Problem description
Please output the entries below from the line that contains "of some of the" through the final line, reproduced exactly and alone.

**** Data supplied

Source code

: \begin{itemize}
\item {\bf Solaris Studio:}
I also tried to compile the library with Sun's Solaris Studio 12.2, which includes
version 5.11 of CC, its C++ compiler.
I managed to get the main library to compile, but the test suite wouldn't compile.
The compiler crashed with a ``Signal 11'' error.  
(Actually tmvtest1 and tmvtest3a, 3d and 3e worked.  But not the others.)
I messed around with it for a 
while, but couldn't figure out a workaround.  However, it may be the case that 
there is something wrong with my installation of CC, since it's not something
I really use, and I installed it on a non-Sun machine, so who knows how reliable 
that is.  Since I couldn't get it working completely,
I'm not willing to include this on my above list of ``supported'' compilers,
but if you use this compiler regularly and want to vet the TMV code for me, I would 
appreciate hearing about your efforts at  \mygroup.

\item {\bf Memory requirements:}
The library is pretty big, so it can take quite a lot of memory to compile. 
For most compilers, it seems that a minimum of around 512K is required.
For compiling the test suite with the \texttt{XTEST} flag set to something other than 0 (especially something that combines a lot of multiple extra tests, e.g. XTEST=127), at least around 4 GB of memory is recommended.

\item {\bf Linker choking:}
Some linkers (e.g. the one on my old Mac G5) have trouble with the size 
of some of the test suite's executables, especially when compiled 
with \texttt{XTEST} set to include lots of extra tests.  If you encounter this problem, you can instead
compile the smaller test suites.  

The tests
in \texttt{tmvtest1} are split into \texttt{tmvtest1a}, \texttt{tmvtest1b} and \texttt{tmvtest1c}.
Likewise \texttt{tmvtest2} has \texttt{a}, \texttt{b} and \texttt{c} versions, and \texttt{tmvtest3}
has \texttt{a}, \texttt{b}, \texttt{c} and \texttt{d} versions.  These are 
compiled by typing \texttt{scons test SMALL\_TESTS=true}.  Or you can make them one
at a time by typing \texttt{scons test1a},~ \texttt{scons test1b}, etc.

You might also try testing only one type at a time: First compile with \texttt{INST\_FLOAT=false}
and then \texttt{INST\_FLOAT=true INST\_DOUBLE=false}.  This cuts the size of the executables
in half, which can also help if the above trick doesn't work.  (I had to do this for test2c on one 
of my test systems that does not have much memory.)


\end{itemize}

********

Solution
of some of the test suite's executables, especially when compiled 
with \texttt{XTEST} set to include lots of extra tests.  If you encounter this problem, you can instead
compile the smaller test suites.  

The tests
in \texttt{tmvtest1} are split into \texttt{tmvtest1a}, \texttt{tmvtest1b} and \texttt{tmvtest1c}.
Likewise \texttt{tmvtest2} has \texttt{a}, \texttt{b} and \texttt{c} versions, and \texttt{tmvtest3}
has \texttt{a}, \texttt{b}, \texttt{c} and \texttt{d} versions.  These are 
compiled by typing \texttt{scons test SMALL\_TESTS=true}.  Or you can make them one
at a time by typing \texttt{scons test1a},~ \texttt{scons test1b}, etc.

You might also try testing only one type at a time: First compile with \texttt{INST\_FLOAT=false}
and then \texttt{INST\_FLOAT=true INST\_DOUBLE=false}.  This cuts the size of the executables
in half, which can also help if the above trick doesn't work.  (I had to do this for test2c on one 
of my test systems that does not have much memory.)


\end{itemize}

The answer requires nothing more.